Homemade vegetable stock: SUCH a helpful ingredient to have around. I make this stuff in huge batches and keep it in my freezer for whenever I need it, which is as least once a week. I always cook couscous and quinoa in stock to boost their flavor, and it’s also fantastic for sauces, soups, and cooking veggies. Also, it’s practically free. Here’s why: in a freezer bag, I save up all of my otherwise-throw-away-able bits of carrot peel, onion skin, garlic skin, celery leaves, herb stems, whatever I’ve got around, and once the bag is full, I’m ready to make a gorgeous pot of stock out of things I would otherwise have tossed. So why not recycle by making your own stock? It tastes great, has no preservatives and no sodium, and it’s free. The ultimate homemaker’s trick!

INGREDIENTS

enough frozen vegetable bits to fill a pot – I use onion skins, garlic skins, carrot peels, and celery leaves
seasoning to taste – I try to stick with the Scarborough Fair rule of parsley, sage, rosemary, and thyme, but I was out of rosemary.
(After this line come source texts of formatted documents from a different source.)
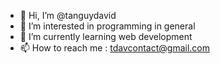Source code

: - 👋 Hi, I’m @tanguydavid
- 👀 I’m interested in programming in general
- 🌱 I’m currently learning web development
- 📫 How to reach me : tdavcontact@gmail.com

<!---
tanguydavid/tanguydavid is a ✨ special ✨ repository because its `README.md` (this file) appears on your GitHub profile.
You can click the Preview link to take a look at your changes.
--->
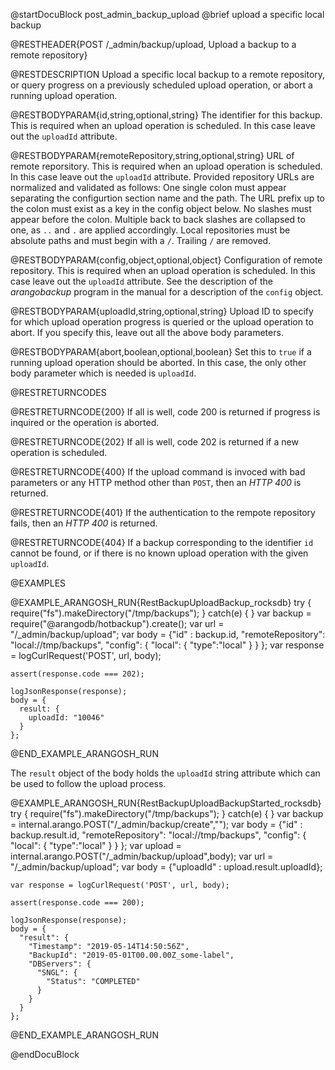 @startDocuBlock post_admin_backup_upload
@brief upload a specific local backup

@RESTHEADER{POST /_admin/backup/upload, Upload a backup to a remote repository}

@RESTDESCRIPTION
Upload a specific local backup to a remote repository, or query
progress on a previously scheduled upload operation, or abort
a running upload operation.

@RESTBODYPARAM{id,string,optional,string}
The identifier for this backup. This is required when an upload
operation is scheduled. In this case leave out the `uploadId`
attribute.

@RESTBODYPARAM{remoteRepository,string,optional,string}
URL of remote reporsitory. This is required when an upload
operation is scheduled. In this case leave out the `uploadId`
attribute. Provided repository URLs are normalized and validated as follows: One single colon must appear separating the configurtion section name and the path. The URL prefix up to the colon must exist as a key in the config object below. No slashes must appear before the colon. Multiple back to back slashes are collapsed to one, as `..` and `.` are applied accordingly. Local repositories must be absolute paths and must begin with a `/`. Trailing `/` are removed.    

@RESTBODYPARAM{config,object,optional,object}
Configuration of remote repository. This is required when an upload
operation is scheduled. In this case leave out the `uploadId`
attribute. See the description of the _arangobackup_ program in the manual
for a description of the `config` object.

@RESTBODYPARAM{uploadId,string,optional,string}
Upload ID to specify for which upload operation progress is queried or
the upload operation to abort.
If you specify this, leave out all the above body parameters.

@RESTBODYPARAM{abort,boolean,optional,boolean}
Set this to `true` if a running upload operation should be aborted. In
this case, the only other body parameter which is needed is `uploadId`.

@RESTRETURNCODES

@RESTRETURNCODE{200}
If all is well, code 200 is returned if progress is inquired or the
operation is aborted.

@RESTRETURNCODE{202}
If all is well, code 202 is returned if a new operation is scheduled.

@RESTRETURNCODE{400}
If the upload command is invoced with bad parameters or any HTTP
method other than `POST`, then an *HTTP 400* is returned.

@RESTRETURNCODE{401}
If the authentication to the rempote repository fails, then an *HTTP
400* is returned.

@RESTRETURNCODE{404}
If a backup corresponding to the identifier `id`  cannot be found, or if
there is no known upload operation with the given `uploadId`.

@EXAMPLES

@EXAMPLE_ARANGOSH_RUN{RestBackupUploadBackup_rocksdb}
    try {
      require("fs").makeDirectory("/tmp/backups");
    } catch(e) {
    }
    var backup = require("@arangodb/hotbackup").create();
    var url = "/_admin/backup/upload";
    var body = {"id" : backup.id,
                "remoteRepository": "local://tmp/backups",
                "config": {
                  "local": {
                    "type":"local"
                  }
                }
               };
    var response = logCurlRequest('POST', url, body);

    assert(response.code === 202);

    logJsonResponse(response);
    body = {
      result: {
        uploadId: "10046"
      }
    };
@END_EXAMPLE_ARANGOSH_RUN

The `result` object of the body holds the `uploadId` string attribute which can be used to follow the upload process.

@EXAMPLE_ARANGOSH_RUN{RestBackupUploadBackupStarted_rocksdb}
    try {
      require("fs").makeDirectory("/tmp/backups");
    } catch(e) {
    }
    var backup = internal.arango.POST("/_admin/backup/create","");
    var body = {"id" : backup.result.id,
                "remoteRepository": "local://tmp/backups",
                "config": {
                  "local": {
                    "type":"local"
                  }
                }
               };
    var upload = internal.arango.POST("/_admin/backup/upload",body);
    var url = "/_admin/backup/upload";
    var body = {"uploadId" : upload.result.uploadId};

    var response = logCurlRequest('POST', url, body);

    assert(response.code === 200);

    logJsonResponse(response);
    body = {
      "result": {
        "Timestamp": "2019-05-14T14:50:56Z",
        "BackupId": "2019-05-01T00.00.00Z_some-label",
        "DBServers": {
          "SNGL": {
            "Status": "COMPLETED"
          }
        }
      }
    };
@END_EXAMPLE_ARANGOSH_RUN

@endDocuBlock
Instead I used a bit of marjoram, just because I felt like it.
3 bay leaves
a palmful of peppercorns
Note: I go back and forth about salting my stocks. It’s a saltiness control thing. Stock absolutely needs salt, but then stock is also an ingredient in other dishes that get their own salt. Skipping the salt in your stock means you’ll have more control over the final dish’s saltiness. Does that make sense? Pun very much intended, salt is just a matter of taste. Add it, don’t add it, we’ll all survive.

DIRECTIONS

Put all the veggie leftovers and the flavorings in a Dutch oven or large pot. Cover with cold water.

Bring to a boil and then turn down to a simmer. Cover and cook 2-3 hours.
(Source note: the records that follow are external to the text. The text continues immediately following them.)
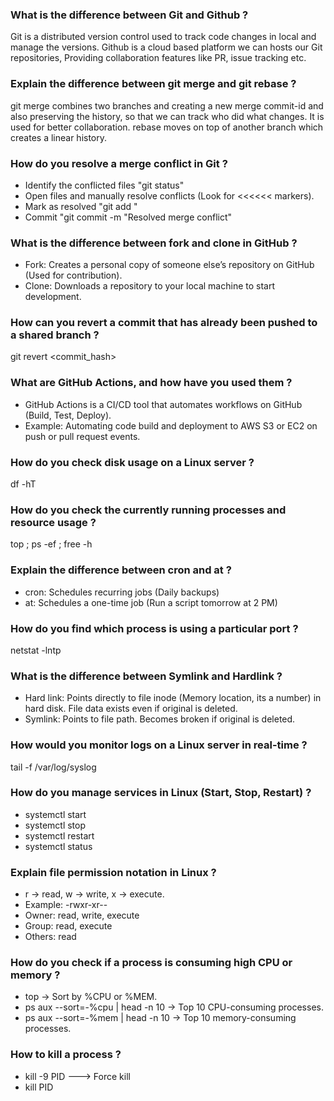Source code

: ### What is the difference between Git and Github ?
Git is a distributed version control used to track code changes in local and manage the versions. Github is a cloud based platform we can hosts our Git repositories, Providing collaboration features like PR, issue tracking etc.

### Explain the difference between git merge and git rebase ?
git merge combines two branches and creating a new merge commit-id and also preserving the history, so that we can track who did what changes. It is used for better collaboration. rebase moves on top of another branch which creates a linear history.

### How do you resolve a merge conflict in Git ?
- Identify the conflicted files "git status"
- Open files and manually resolve conflicts (Look for <<<<<< markers).
- Mark as resolved "git add <file>"
- Commit "git commit -m "Resolved merge conflict"

### What is the difference between fork and clone in GitHub ?
- Fork: Creates a personal copy of someone else’s repository on GitHub (Used for contribution).
- Clone: Downloads a repository to your local machine to start development.

### How can you revert a commit that has already been pushed to a shared branch ?
git revert <commit_hash>

### What are GitHub Actions, and how have you used them ?
- GitHub Actions is a CI/CD tool that automates workflows on GitHub (Build, Test, Deploy).
- Example: Automating code build and deployment to AWS S3 or EC2 on push or pull request events.

### How do you check disk usage on a Linux server ?
df -hT

### How do you check the currently running processes and resource usage ?
top ; ps -ef ; free -h

### Explain the difference between cron and at ?
- cron: Schedules recurring jobs (Daily backups)
- at: Schedules a one-time job (Run a script tomorrow at 2 PM)

### How do you find which process is using a particular port ?
netstat -lntp

### What is the difference between Symlink and Hardlink ?
- Hard link: Points directly to file inode (Memory location, its a number) in hard disk. File data exists even if original is deleted.
- Symlink: Points to file path. Becomes broken if original is deleted.

### How would you monitor logs on a Linux server in real-time ?
tail -f /var/log/syslog  

### How do you manage services in Linux (Start, Stop, Restart) ?
- systemctl start <service>
- systemctl stop <service>
- systemctl restart <service>
- systemctl status <service>

### Explain file permission notation in Linux ?
- r → read, w → write, x → execute.
- Example: -rwxr-xr--
- Owner: read, write, execute
- Group: read, execute
- Others: read

### How do you check if a process is consuming high CPU or memory ?
- top → Sort by %CPU or %MEM.
- ps aux --sort=-%cpu | head -n 10 → Top 10 CPU-consuming processes.
- ps aux --sort=-%mem | head -n 10 → Top 10 memory-consuming processes.

### How to kill a process ?
- kill -9 PID ---> Force kill
- kill PID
When the stock is done, turn off the heat and let it cool a little bit. Then use a mesh strainer to strain everything out.

You’re left with a giant bowl of super flavorful, glistening amber vegetable stock—lucky you. I reserve a few cups of it to keep in the fridge for use in the next week, and then I pour the rest of the stock into ice cube trays to freeze. I pop the stock cubes out of the trays and keep them in a bag, so I can use exactly the right frozen portion whenever I need them in the next few months. Unendingly convenient, this is definitely one of my favorite recipes!